Decoding first bi-monthly monetary policy for 2017-18 (Part-II)

Source: The Hitavada      Date: 24 Apr 2017 09:59:27


By Sudhakar Atre,

THE article “Decoding first bi-monthly monetary policy for 2017-18” was published in The Hitavada dated April 18, which was well received by the readers appreciating the complex subject like monitory policy for the common man. There were suggestions to deal with the other aspects of the policy. It is not possible to discuss the entire policy but certain non quantitative issues which are concerned with common man are discussed here.


1. Introduction of additional settlement batches for National Electronic Funds Transfer (NEFT):
As envisaged in the document on Vision-2018 for payment and settlement systems, the NEFT settlement cycle will be reduced from hourly batches to half hourly batches. Consequently, 11 additional settlement batches will be introduced at 8.30 am onwards, taking the total number of half hourly settlement batches during the day to 23 from 12 available at present. This will enhance the efficiency of the NEFT system and add to customer convenience. The starting batch at 8 am and closing batch at 7 pm shall remain the same, as hitherto. The step will considerably improve the speed with which NEFT transfers will be credited to beneficiary accounts.


2. Merchant Discount Rate (MDR): Rationalisation: The RBI issued a draft circular on ‘Rationalisation of merchant discount rate (MDR) for debit card transactions’ on February 16. The extensive feedback received from all stake holders is being examined by RBI. Until the issuance of final guidelines, the present instructions on MDR for debit card transactions will continue to apply.


3. Issuance and operation of Pre-paid Payment Instruments (PPIs) in India: The RBI had issued a draft circular on ‘Master directions on issuance and operation of Pre-paid Payment Instruments (PPIs) in India” on March 20, 2017. The timeline for feedback/comments has been extended unto April 15. The final guidelines for PPIs would be issued by May 2017.


4. Pilot Project on Financial Literacy: Centres for Financial Literacy (CFL): The RBI is initiating a pilot project on financial literacy at the block level to explore innovative and participatory approaches to financial literacy. The pilot project will be commissioned in nine states across 80 blocks by non-government organisations (NGOs) in collaboration with the sponsor banks.


The pilot project would be executed with the broad objectives: a) Active saving and good borrowing; b) Financial planning and goal setting and c) Going digital and consumer protection.

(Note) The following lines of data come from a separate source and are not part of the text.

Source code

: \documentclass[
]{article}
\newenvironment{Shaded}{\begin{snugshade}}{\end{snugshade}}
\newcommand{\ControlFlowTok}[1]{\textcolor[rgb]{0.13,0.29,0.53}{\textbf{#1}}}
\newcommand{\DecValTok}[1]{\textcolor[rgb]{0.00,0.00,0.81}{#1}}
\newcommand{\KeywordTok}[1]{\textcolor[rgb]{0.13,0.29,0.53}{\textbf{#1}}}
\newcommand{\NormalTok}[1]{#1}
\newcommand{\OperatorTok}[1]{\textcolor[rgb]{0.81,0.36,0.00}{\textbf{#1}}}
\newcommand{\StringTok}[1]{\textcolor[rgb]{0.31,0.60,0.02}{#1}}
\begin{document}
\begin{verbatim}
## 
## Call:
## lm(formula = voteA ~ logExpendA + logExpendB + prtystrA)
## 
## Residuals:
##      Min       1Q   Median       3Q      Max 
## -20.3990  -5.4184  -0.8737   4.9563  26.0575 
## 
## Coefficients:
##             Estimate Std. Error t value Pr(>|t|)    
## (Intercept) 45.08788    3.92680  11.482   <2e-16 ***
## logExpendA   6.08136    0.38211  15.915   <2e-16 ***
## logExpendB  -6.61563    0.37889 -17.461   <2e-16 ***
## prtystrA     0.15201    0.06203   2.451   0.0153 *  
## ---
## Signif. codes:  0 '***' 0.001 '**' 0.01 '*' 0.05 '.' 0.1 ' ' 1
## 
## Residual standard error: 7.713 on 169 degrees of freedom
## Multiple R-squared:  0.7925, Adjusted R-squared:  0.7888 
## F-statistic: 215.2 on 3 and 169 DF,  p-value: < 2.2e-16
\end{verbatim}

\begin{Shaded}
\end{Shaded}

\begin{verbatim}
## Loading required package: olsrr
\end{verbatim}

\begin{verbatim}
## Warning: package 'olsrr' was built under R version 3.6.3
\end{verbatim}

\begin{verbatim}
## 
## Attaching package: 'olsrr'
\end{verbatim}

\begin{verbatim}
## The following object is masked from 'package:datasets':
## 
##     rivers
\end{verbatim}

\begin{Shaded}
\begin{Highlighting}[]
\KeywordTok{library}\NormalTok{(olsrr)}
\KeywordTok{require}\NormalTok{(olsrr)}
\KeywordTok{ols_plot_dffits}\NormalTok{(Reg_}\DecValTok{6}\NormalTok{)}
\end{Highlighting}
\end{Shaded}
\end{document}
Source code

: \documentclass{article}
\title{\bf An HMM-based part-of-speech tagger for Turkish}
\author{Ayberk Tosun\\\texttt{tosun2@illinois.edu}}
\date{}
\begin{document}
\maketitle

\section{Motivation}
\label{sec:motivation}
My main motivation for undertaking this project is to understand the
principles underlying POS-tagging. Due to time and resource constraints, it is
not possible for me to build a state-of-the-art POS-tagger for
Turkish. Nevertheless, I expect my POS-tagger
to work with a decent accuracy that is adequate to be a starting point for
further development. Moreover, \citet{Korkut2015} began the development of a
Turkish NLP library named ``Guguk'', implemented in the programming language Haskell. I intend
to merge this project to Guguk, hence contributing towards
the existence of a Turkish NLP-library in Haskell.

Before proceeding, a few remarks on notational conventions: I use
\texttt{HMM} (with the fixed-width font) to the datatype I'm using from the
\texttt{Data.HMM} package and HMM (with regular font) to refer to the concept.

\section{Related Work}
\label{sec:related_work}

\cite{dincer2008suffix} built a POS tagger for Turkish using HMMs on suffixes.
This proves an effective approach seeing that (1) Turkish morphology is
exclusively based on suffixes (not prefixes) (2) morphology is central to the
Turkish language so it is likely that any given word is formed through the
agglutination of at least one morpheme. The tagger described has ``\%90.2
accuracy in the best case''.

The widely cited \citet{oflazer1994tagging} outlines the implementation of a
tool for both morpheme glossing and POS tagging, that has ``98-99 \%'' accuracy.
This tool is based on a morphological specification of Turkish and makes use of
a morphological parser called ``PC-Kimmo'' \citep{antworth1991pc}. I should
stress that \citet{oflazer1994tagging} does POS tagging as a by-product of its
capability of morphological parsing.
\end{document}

The CFLs would be set up under a common name, logo and Money-wise Centre for Financial Literacy. It is true that in view of large scale farmers suicides and increasing number of financial frauds like ponzy schemes, there is a great need for financial literacy but it will be interesting to note that Financial Literacy Centres (FLCs) were already established by public sector banks in each lead district vide RBI master circular RBI/2011-12/590 dated June 6, 2012 and they are already functional.


In addition, regional rural banks have also established financial literacy centres in their rural branches. It would have been better to take a review of the role played by them in achieving stated objective. Unfortunately either these present FLCs lack visibility or have failed to reach the deserving people. At least a study should be undertaken in farmer suicide prone and ponzy scheme frauds dominated districts regarding effectiveness of FLCs. Otherwise there is a reason to believe that introducing a new type of FLCs in the name of Money-wise Centre for Financial Literacy is either a NGO driven initiative as the funding will be done by RBI/NABARD or every new Governor will have his own brand of FLC.


5. Even though the policy has announced measures to boost infra and real estate sector by allowing banks to invest in Real Estate Investment Trusts (REITS) and Infrastructure Investment Trusts (InvITs) which are welcomed by all but omission to address the issue of the ailing SME sector is surprising. With the falling industrial production and increasing unemployment there is an urgent need to revive this sector as it will reduce the NPA burden of banks and boost employment instantly.


Initiatives like MUDRA loans, Make in India, and Stand up India are welcome but they will take some time to generate the employment. It was not difficult for RBI to announce some measure to address this issue when there is a liquidity surplus of Rs 4.8 lakh crore. SME associations need to borrow ideas of pursuing the RBI like real estate and infrastructure sector.